在2008年8月的北京奧運中,提出了“同一個世界,同一個夢想”(one world one dream)口號,原本主辦單位是希望體現奧林匹克精神的實質和普遍價值觀,表達追求人類美好未來的共同願望,儘管在人類膚色、語言、種族的不同下,也要實現追求人類和平、和諧的終極理想與價值觀,並且進一步的分享著人類全體的文明成果,走向世界大同的境地。其中,“同一個世界,同一個夢想”的實現,主要還是要經由“眾生平等”的理念才能真正的實踐,也才能達到預期的目標。
國際佛學界一致肯定《壇經》可以代表惠能的主要思想。因此,討論惠能思想的素材,也就以討論《壇經》的思想為主。其中,不論是中外的學者都曾提出一個共同的看法——“三無思想”是惠能的主要思想之一。事實上,筆者以為“三無”的“無念為宗、無相為體、無住為本”正是惠能思想的中心主體與實踐方法,在敦博本《壇經》中說:“我此法門,從上以來,頓漸皆立無念為宗,無相為體,無住為本。何名無相?無相者,於相而離相。無念者,於念而不念。無住者,為人本性,念念不住,前念、今念、後念,念念相續,無有斷絕。若一念斷絕,法身即離色身。念念時中,於一切法上無住。一念若住,念念即住,名系縛。於一切法上,念念不住,即無縛也,是以無住為本。”:
基本上,惠能以三無思想作為哲學主體,主要是以此三者為其法門的超越根據。所謂“無念為宗”,則是立“無念”為本宗法門之根原:立“無相”為修行法門之本體:立“無住”為解脫法門之源由。筆者試以一簡圖說明:
以上的簡圖中,筆者以為有四項特點:
第一,三無思想以“無”為哲學與修證之本體,透過“無”可以統合三者,貫穿萬法。
第二,三無之間是互相關聯與涵攝的哲學主體,三者之間也並無前後優劣的情況。換句話說,三無之間是同時並存相得益彰而缺一不可的。因為“無念”是主要對治內心的“於念而不念”;“無相”是主要對治外境的“於相而離相”;兩者之間成立的可能,則是以“念念不住”的“無住”為本,來保障其基本的可能性及成立。

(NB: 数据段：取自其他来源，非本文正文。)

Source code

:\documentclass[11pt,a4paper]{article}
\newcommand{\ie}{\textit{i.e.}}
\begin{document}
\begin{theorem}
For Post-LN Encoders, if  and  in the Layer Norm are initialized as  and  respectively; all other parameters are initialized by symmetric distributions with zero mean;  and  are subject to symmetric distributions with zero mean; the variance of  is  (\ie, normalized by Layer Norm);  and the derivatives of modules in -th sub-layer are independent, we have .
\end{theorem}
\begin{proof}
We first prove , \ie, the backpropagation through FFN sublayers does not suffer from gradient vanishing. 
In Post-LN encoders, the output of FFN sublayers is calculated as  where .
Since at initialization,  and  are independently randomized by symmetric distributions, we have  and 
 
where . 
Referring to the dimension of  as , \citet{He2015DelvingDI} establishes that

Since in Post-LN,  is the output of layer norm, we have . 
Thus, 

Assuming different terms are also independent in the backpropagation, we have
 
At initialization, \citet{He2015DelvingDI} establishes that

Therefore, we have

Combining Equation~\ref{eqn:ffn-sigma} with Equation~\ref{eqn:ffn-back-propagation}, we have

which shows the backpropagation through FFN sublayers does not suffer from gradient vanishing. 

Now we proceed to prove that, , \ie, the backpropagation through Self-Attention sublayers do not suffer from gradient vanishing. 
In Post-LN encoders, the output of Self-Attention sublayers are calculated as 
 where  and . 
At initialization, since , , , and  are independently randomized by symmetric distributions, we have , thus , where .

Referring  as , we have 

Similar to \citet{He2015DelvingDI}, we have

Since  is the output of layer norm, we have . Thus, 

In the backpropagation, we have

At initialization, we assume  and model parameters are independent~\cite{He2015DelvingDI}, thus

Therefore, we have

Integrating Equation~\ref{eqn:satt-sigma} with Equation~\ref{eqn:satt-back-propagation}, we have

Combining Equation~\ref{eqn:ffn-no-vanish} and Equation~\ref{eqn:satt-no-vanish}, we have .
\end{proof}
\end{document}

第三,三無之間互為哲學之本體。換句話說,無念為宗是無相為體、無住為本的本體,反之亦然。
第四,三無思想既是哲學主體與果地境界,也是修行的方法進路,也是修行頓教法門的見地。換句話說,是即主體即工夫即顯用的三者合一,也是見、行、果三者合一的代名詞。

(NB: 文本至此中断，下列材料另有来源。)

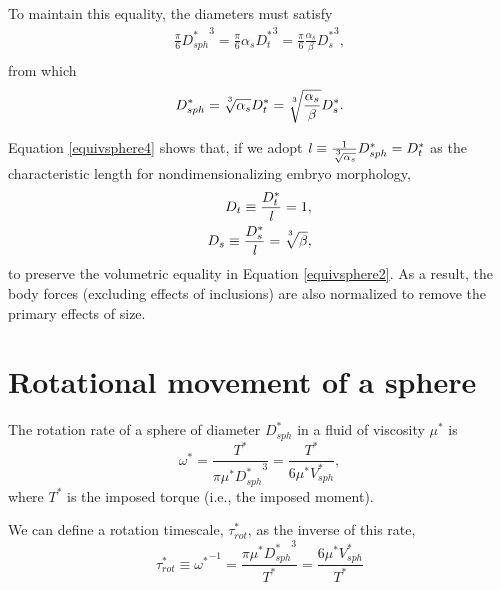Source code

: \documentclass[10pt,a4paper]{article}
\def\non{\nonumber}
\begin{document}
To maintain this equality, the diameters must satisfy
\begin{eqnarray}\label{equivsphere3}
	\frac{\pi}{6} {D_{sph}^*}^3 = \frac{\pi}{6} \alpha_s {D_t^*}^3  = \frac{\pi}{6} \frac{\alpha_s}{\beta} {D_s^*}^3, \non \\
\end{eqnarray} 
from which
\begin{eqnarray}\label{equivsphere4}
	D_{sph}^* = \sqrt[\uproot{5}3]{\alpha_s} D_t^* = \sqrt[\uproot{5}3]{\frac{\alpha_s}{\beta}} D_s^*.
\end{eqnarray} 

Equation \ref{equivsphere4} shows that, if we adopt $\mathit{l} \equiv \frac{1}{\sqrt[\uproot{5}3]{\alpha_s}} D_{sph}^* = D_t^*$ as the characteristic length for nondimensionalizing embryo morphology,
\begin{eqnarray}\label{ndD}
	D_t \equiv \frac{D_t^*}{\mathit{l}}  = 1, \non \\
	D_s \equiv \frac{D_s^*}{\mathit{l}} = \sqrt[\uproot{5}3]{\beta},
\end{eqnarray} 
to preserve the volumetric equality in Equation \ref{equivsphere2}.
As a result, the body forces (excluding effects of inclusions) are also normalized to remove the primary effects of size.

\section{Rotational movement of a sphere}\label{RotSect}
The rotation rate of a sphere of diameter $D_{sph}^*$ in a fluid of viscosity $\mu^*$ is 
\begin{equation}\label{rot1}
	\omega^* = \frac{T^*}{\pi \mu^* {D_{sph}^*}^3} = \frac{T^*}{6 \mu^* V_{sph}^*},	
\end{equation}
where $T^*$ is the imposed torque (i.e., the imposed moment).

We can define a rotation timescale, $\tau^*_{rot}$, as the inverse of this rate,
\begin{equation}\label{tau1}
	\tau^*_{rot} \equiv {\omega^*}^{-1} = \frac{\pi \mu^* {D_{sph}^*}^3}{T^*} = \frac{6 \mu^* V_{sph}^*}{T^*}
\end{equation}
\end{document}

惠能的實踐哲學在於“無相”、“無住”、“無念”,這個“無”字是不執著與超越的意思,非常符合當代和諧社會的思想指引,只要秉持三法印的精神,以渡化眾生解脫為終極的目標,離開世俗的貪瞠痴,用心經營轉化社會的不良風氣與違法亂紀的弊端,就能開創和諧社會發展興盛的遠景,進而創造人類歷史上從未真正圓滿實現的和平、自由、平等與公正的理想社會。
四、結論
惠能大師“眾生平等”的思想,不僅是佛教思想理念的特色,具有般若哲學等深刻的內涵,更具有超越時空的時代意義,可以對治當今世界上因種族、國別、政治、宗教、性別等矛盾所產生的衝突。換句話說,眾生平等的理念並非是一句政治的口號,而是基於宇宙的真理、對治時代病痛的針砭與契合眾生的需求。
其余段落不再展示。